E infieles eran los cristianos para Saladino, por eso consideró legítima la ocupación de la ciudad cuatro años antes.

Cuando Felipe, rey de Francia, regresó a su país, desinteresado de Acre, abandonó las gruesas ménsulas y los grandes y bien labrados sillares de los muros, las callejuelas medio cubiertas por túneles y pasadizos para comunicar una plaza, un espacio con otro; abandonó una ciudad con arquitectura riquísima en pleno auge del gusto románico; y dejó a los cristianos a quienes se restituyeron sus propiedades, sus casas, sus tierras en torno a la ciudad.

Ahora de nuevo surcarían naves cristianas el mar de Acre, pero atentas a la próxima embestida de un Islam en plenitud de ambición y de fe; de crueldad también, como los cristianos opuestos, ni más ni menos.

La Acre medieval

La dominación cristiana durante el siglo XII dejó una clara impronta europea, “cuyo impulso fue particularmente relevante” en dicho siglo, de la misma forma que será relevante la influencia musulmana a partir del s.XVI por obra de los otomanos. Los recorridos por los barrios bien definidos, con ejes carreteros principales y secundarios, según la experta Olimpia Niglio, evolucionaron de forma que, en ocasiones, las calles quedaron convertidas en espacios cubiertos y destinados a espacios comerciales.

Olimpia Niglio ha estudiado la estructura e historia arquitectónica de la ciudad de Acre, señalando que nos han quedado muestras de las arquitecturas sucesivas, tanto cuando edificios de una etapa se han integrado como cuando han venido a sustituir a otros, e igualmente ocurre con los materiales.

La reina Berenguela despidiéndose de su rey Ricardo. Representación "Id con Dios", obra de Edumnd Blair, 1900;

 

En particular ha quedado el barrio de los genoveses configurado ya a principios del siglo XII; el de los venecianos por la misma época; el de los pisanos, que se forma en la segunda mitad de la centuria; y algo más tardío el barrio de los templarios. Estos son los barrios que se vieron ocupados por los musulmanes de Saladino, tan capaz de extender la fe musulmana como los líderes cristianos -Ricardo, Felipe y Berenguela- la suya.

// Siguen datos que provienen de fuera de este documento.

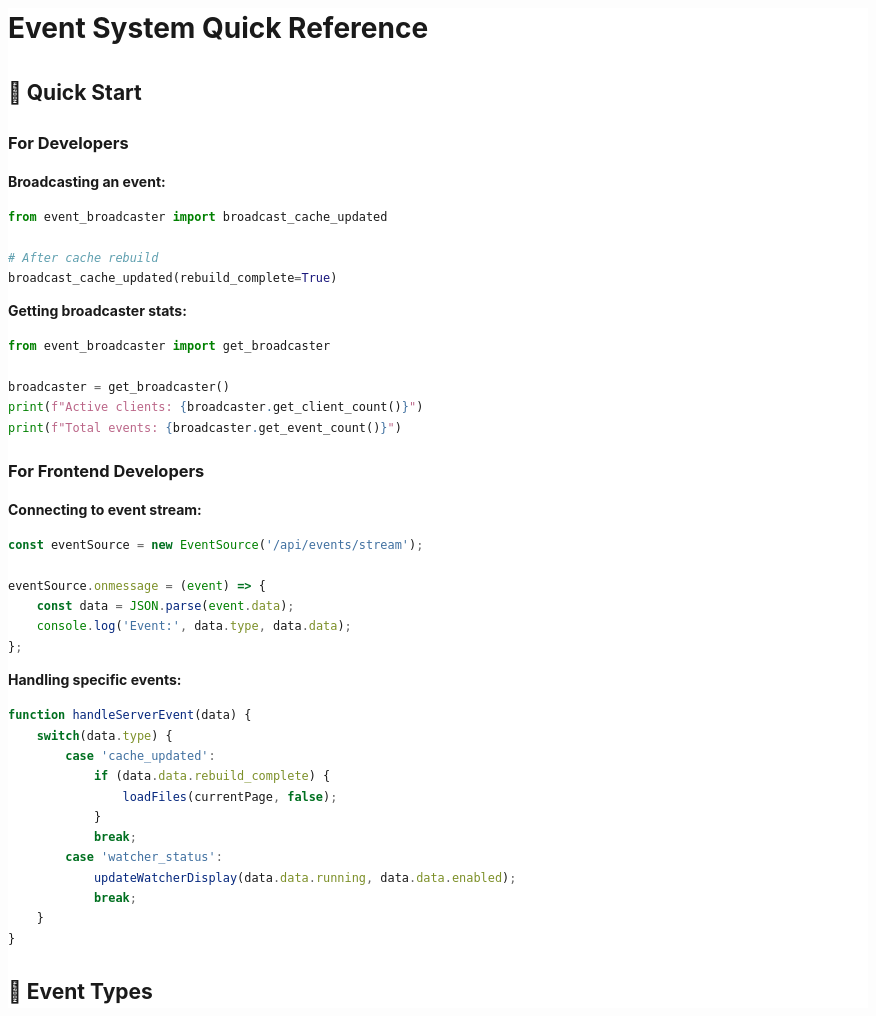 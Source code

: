 # Event System Quick Reference

## 🚀 Quick Start

### For Developers

**Broadcasting an event:**
```python
from event_broadcaster import broadcast_cache_updated

# After cache rebuild
broadcast_cache_updated(rebuild_complete=True)
```

**Getting broadcaster stats:**
```python
from event_broadcaster import get_broadcaster

broadcaster = get_broadcaster()
print(f"Active clients: {broadcaster.get_client_count()}")
print(f"Total events: {broadcaster.get_event_count()}")
```

### For Frontend Developers

**Connecting to event stream:**
```javascript
const eventSource = new EventSource('/api/events/stream');

eventSource.onmessage = (event) => {
    const data = JSON.parse(event.data);
    console.log('Event:', data.type, data.data);
};
```

**Handling specific events:**
```javascript
function handleServerEvent(data) {
    switch(data.type) {
        case 'cache_updated':
            if (data.data.rebuild_complete) {
                loadFiles(currentPage, false);
            }
            break;
        case 'watcher_status':
            updateWatcherDisplay(data.data.running, data.data.enabled);
            break;
    }
}
```

## 📡 Event Types
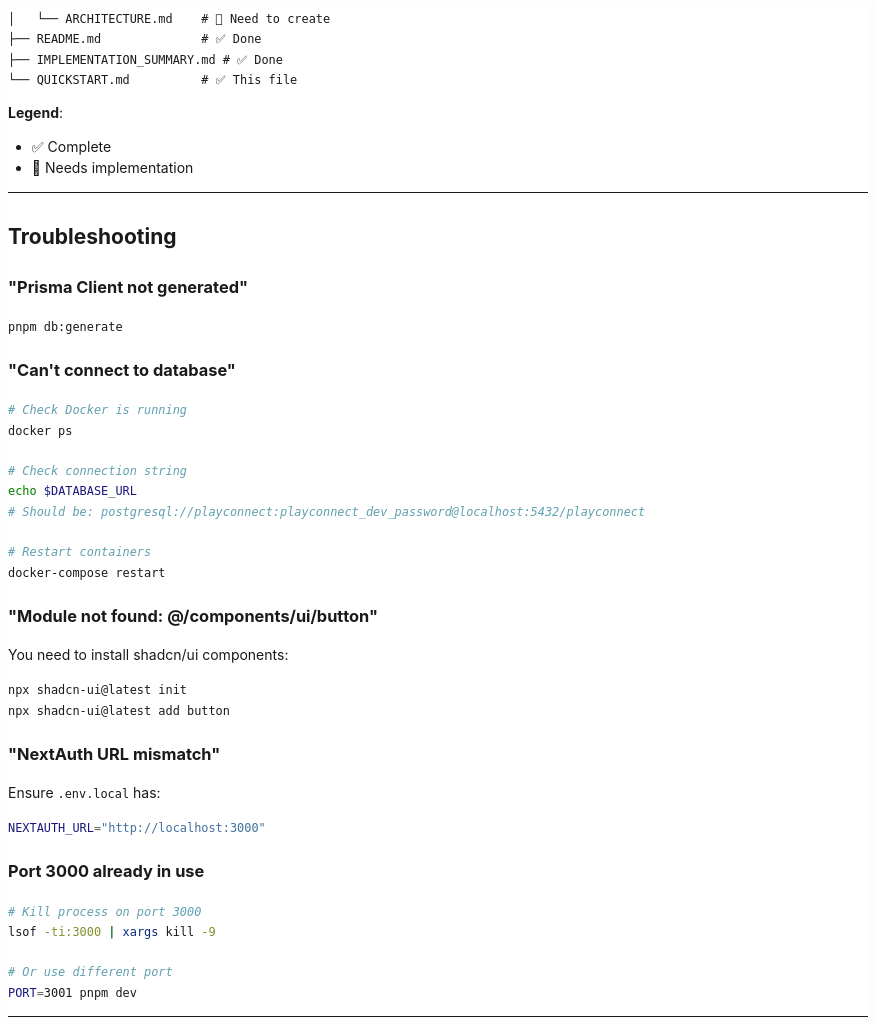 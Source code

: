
 ```
│   └── ARCHITECTURE.md    # 🚧 Need to create
├── README.md              # ✅ Done
├── IMPLEMENTATION_SUMMARY.md # ✅ Done
└── QUICKSTART.md          # ✅ This file
```

**Legend**:
- ✅ Complete
- 🚧 Needs implementation

---

## Troubleshooting

### "Prisma Client not generated"

```bash
pnpm db:generate
```

### "Can't connect to database"

```bash
# Check Docker is running
docker ps

# Check connection string
echo $DATABASE_URL
# Should be: postgresql://playconnect:playconnect_dev_password@localhost:5432/playconnect

# Restart containers
docker-compose restart
```

### "Module not found: @/components/ui/button"

You need to install shadcn/ui components:

```bash
npx shadcn-ui@latest init
npx shadcn-ui@latest add button
```

### "NextAuth URL mismatch"

Ensure `.env.local` has:
```bash
NEXTAUTH_URL="http://localhost:3000"
```

### Port 3000 already in use

```bash
# Kill process on port 3000
lsof -ti:3000 | xargs kill -9

# Or use different port
PORT=3001 pnpm dev
```

---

Eran barrios mercantiles, que hacían de Acre una ciudad cosmopolita en la Edad Media, en la costa entre Palestina y Líbano. Algunas plazas porticadas, con rudas columnas sin basa, bóvedas y entibos, hablan de riqueza y de actividades al aire libre: mercantiles, cívicas, guerreras, incluso religiosas.

 

Antiguo puerto comercial, Acre fue lugar de encuentro (hay muchas ciudades “lugares de encuentro”) entre Oriente y Occidente, fundamentalmente de italianos y españoles.

La ciudad sale prominentemente hacia el mar, y desde él todavía se dejan ver imponentes algunas de sus legendarias torres.